Print version ISSN 1519-566X
Neotrop. Entomol. vol.30 no.4 Londrina Dec. 2001
Host Deprivation Effect on Reproduction and Survival of Wolbachia-Infected and Uninfected Trichogramma kaykai Pinto & Stouthamer (Hymenoptera: Trichogrammatidae)
CELSO L. HOHMANN1, 2, ROBERT F. LUCK1 AND RICHARD STOUTHAMER3
1Dept. Entomology, University of California, Riverside, CA 92521, USA
2 Present address Área de Proteção de Plantas - Instituto Agronômico do Paraná - IAPAR
C. postal 481, 86001-970, Londrina, PR, Brazil
3Lab. Entomology,Wageningen University,Wageningen, The Netherlands
Present address Dept. Entomology, University of California, Riverside, CA 92521, USA
Efeito da Suspensão de Hospedeiros sobre a Reprodução e Sobrevivência de Trichogramma kaykai Pinto & Stouthamer (Hymenoptera: Trichogrammatidae) Infectados e Não Infectados com Wolbachia
RESUMO Comparou-se o efeito da suspensão temporária do fornecimento de hospedeiros sobre a reprodução e sobrevivência de Trichogramma kaykai Pinto & Stouthamer infectado e não infectado com Wolbachia. Ovos de Trichoplusia ni Hübner (Lepidoptera: Noctuidae) foram utilizados como hospedeiro. A progênie de fêmeas arrenótocas e telítocas foi reduzida com o aumento do período de ausência de hospedeiros, contudo fêmeas arrenótocas produziram significativamente mais progênie independentemente do período de ausência de hospedeiros (0 a 10 dias). Essas fêmeas produziram também um número maior de filhas. A ausência de hospedeiros não afetou o número de indivíduos emergentes por hospedeiro quando se consideraram as duas formas reprodutivas isoladamente. Por outro lado, menor número de parasitóides emergiu em ovos parasitados por fêmeas telítocas. Uma relação positiva existiu entre a duração da ausência de hospedeiros e a longevidade. Fêmeas arrenótocas viveram significativamente mais que fêmeas telítocas. Os resultados revelaram que as duas formas reprodutivas responderam de forma similar quando sujeitas a períodos de ausência de hospedeiro (de até 10 dias). Fêmeas arrenótocas, contudo foram mais fecundas e viveram mais que fêmeas telítocas em todos os tratamentos avaliados.
PALAVRAS-CHAVE: Insecta, arrenotoquia, disponibilidade de hospedeiros, partenogêneses, telitoquia.

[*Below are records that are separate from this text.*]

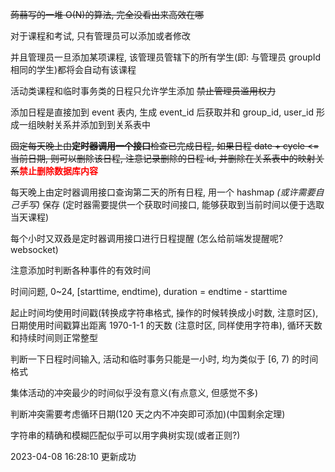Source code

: ~~蒟蒻写的一堆 O(N)的算法, 完全没看出来高效在哪~~

对于课程和考试, 只有管理员可以添加或者修改

并且管理员一旦添加某项课程, 该管理员管辖下的所有学生(即: 与管理员 groupId 相同的学生)都将会自动有该课程

活动类课程和临时事务类的日程只允许学生添加 ~~禁止管理员滥用权力~~

添加日程是直接加到 event 表内, 生成 event_id 后获取并和 group_id, user_id 形成一组映射关系并添加到到关系表中

~~固定每天晚上由**定时器调用一个接口**检查已完成日程, 如果日程 date + cycle <= 当前日期, 则可以删除该日程, 注意记录删除的日程 id, 并删除在关系表中的映射关系~~**<font color=RED>禁止删除数据库内容</font>**

每天晚上由定时器调用接口查询第二天的所有日程, 用一个 hashmap _(或许需要自己手写)_ 保存 (定时器需要提供一个获取时间接口, 能够获取到当前时间以便于选取当天课程)

每个小时又双叒是定时器调用接口进行日程提醒 (怎么给前端发提醒呢? websocket)

注意添加时判断各种事件的有效时间

时间问题, 0~24, [starttime, endtime), duration = endtime - starttime

起止时间均使用时间戳(转换成字符串格式, 操作的时候转换成小时数, 注意时区), 日期使用时间戳算出距离 1970-1-1 的天数 (注意时区, 同样使用字符串), 循环天数和持续时间则正常整型

判断一下日程时间输入, 活动和临时事务只能是一小时, 均为类似于 [6, 7) 的时间格式

集体活动的冲突最少的时间似乎没有意义(有点意义, 但感觉不多)

判断冲突需要考虑循环日期(120 天之内不冲突即可添加)(中国剩余定理)

字符串的精确和模糊匹配似乎可以用字典树实现(或者正则?)

2023-04-08 16:28:10 更新成功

ABSTRACT The effect of temporary host deprivation on the reproduction and survival of Trichogramma kaykai Pinto & Stouthamer was determined by comparing a Wolbachia-infected (thelytokous) and an arrhenotokous line of T. kaykai when reared on Trichoplusia ni Hübner (Lepidoptera: Noctuidae) eggs. The progeny produced by both arrhenotokous and thelytokous females decreased with increasing periods of host deprivation, but arrhenotokous females produced significantly more progeny than thelytokous females regardless of the period of host deprivation (0 to 10 days). They also produced more daughters. Host deprivation did not affect brood size within arrhenotokous or thelytokous lines. However, fewer wasps emerged from hosts parasitized by Wolbachia-infected than by uninfected T. kaykai. A direct relationship existed between longevity and the length of time an arrhenotokous or a thelytokous wasp was deprived of hosts. The longer the deprivation period, the longer they lived. However, arrhenotokous females lived longer than their thelytokous counterparts. These findings showed that temporary host deprivation (up to 10 days) affected both reproductive forms similarly. However, in all conditions studied arrhenotokous wasps produced more progeny and lived longer than their thelytokous counterparts.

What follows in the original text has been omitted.